Every week around the globe concert goers can watch a favorite movie with its musical score sounding as spellbinding as its images. Rather than hear the original music on the soundtrack, the audience hears a live orchestra play it in synch with the film. The market for such evenings has “exploded,” in the words of one of the leading producers, Steve Linder of Film Concerts Live. These concerts have the hallmarks of a new hybrid art.
The genre “obviously is hitting some kind of positive nerve with orchestras and audiences,” Linder said recently from his office in Los Angeles. Whereas 10 years ago only a smattering of orchestras were performing live scores with films, now dozens are doing it – and with full length features, not just brief clips from a variety of films.
Of course, the history of films with live music goes back to the silent era. But as films move into concert halls with extraordinary sound, they’ve opened up a new era for classical orchestras as well as a new category of non-classical concert.

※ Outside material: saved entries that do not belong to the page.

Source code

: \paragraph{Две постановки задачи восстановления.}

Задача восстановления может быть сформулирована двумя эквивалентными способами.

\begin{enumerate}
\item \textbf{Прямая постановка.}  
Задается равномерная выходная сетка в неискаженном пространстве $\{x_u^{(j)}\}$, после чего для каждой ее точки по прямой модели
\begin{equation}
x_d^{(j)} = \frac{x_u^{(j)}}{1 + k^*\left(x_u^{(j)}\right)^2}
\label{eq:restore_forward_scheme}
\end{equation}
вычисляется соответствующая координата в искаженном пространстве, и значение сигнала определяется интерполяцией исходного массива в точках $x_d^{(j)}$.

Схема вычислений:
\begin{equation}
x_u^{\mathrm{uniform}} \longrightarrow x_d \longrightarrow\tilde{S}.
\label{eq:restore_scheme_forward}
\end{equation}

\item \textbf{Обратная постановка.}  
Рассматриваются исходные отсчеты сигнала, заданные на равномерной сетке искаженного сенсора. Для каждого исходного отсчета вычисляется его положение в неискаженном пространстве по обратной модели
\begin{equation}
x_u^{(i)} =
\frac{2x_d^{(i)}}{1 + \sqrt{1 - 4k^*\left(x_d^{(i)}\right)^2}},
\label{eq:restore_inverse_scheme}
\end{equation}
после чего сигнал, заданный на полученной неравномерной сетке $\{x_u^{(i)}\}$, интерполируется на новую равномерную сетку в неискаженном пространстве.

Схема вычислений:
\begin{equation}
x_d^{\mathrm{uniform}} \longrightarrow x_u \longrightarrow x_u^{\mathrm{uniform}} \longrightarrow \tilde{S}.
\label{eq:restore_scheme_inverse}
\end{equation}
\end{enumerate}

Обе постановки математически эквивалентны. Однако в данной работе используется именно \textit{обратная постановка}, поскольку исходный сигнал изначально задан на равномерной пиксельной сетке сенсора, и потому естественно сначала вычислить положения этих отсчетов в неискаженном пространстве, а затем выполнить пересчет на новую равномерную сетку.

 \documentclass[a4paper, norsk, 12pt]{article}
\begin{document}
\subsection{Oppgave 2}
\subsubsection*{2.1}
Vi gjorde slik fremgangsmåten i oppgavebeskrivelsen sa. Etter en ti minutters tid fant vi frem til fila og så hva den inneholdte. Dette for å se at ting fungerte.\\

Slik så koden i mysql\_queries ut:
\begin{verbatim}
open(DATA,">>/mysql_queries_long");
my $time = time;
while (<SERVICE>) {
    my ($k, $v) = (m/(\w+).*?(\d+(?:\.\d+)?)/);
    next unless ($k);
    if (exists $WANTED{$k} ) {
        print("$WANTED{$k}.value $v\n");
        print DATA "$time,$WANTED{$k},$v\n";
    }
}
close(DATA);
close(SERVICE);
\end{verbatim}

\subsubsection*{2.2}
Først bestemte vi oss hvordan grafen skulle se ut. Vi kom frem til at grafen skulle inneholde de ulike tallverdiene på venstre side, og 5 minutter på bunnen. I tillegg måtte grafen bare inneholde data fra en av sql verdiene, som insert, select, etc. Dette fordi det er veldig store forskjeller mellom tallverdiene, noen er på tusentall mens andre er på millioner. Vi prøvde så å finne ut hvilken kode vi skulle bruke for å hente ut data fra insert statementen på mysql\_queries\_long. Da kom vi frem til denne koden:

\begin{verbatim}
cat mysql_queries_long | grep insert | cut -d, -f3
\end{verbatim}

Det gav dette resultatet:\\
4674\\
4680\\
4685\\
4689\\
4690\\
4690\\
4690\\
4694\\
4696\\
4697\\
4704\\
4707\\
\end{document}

“We have gotten to a point where we experience a lot of movies alone” on TV or various devices, “but movies originally were communal,” said Jamie Richardson, Linder’s fellow Film Concerts Live producer. As groups gather in 2,000-seat concert halls or places like the Hollywood Bowl, which holds 17,500, Richardson continues, “It completely changes the feeling you get when you watch the film.”
For an orchestra, it can mean a welcome sellout engagement. For attendees, it’s an electrifying event. For film studios, it’s a way to repurpose their assets. And for conductors and composers, it’s a chance for their work to move front and center, rather than remain subservient to the action on screen.
Jaws looks to repeat the success that orchestras have had with films as diverse as Raiders of the Lost Ark, Casablanca and West Side Story. Said John Williams: “It’s thrilling for both Steven and me to realize that this unique film still captures the imagination of viewers after so many years, and that audiences now can enjoy the movie live in concert, accompanied by a great orchestra. This is the greatest possible reward for the joyous and fun-filled task of making it.”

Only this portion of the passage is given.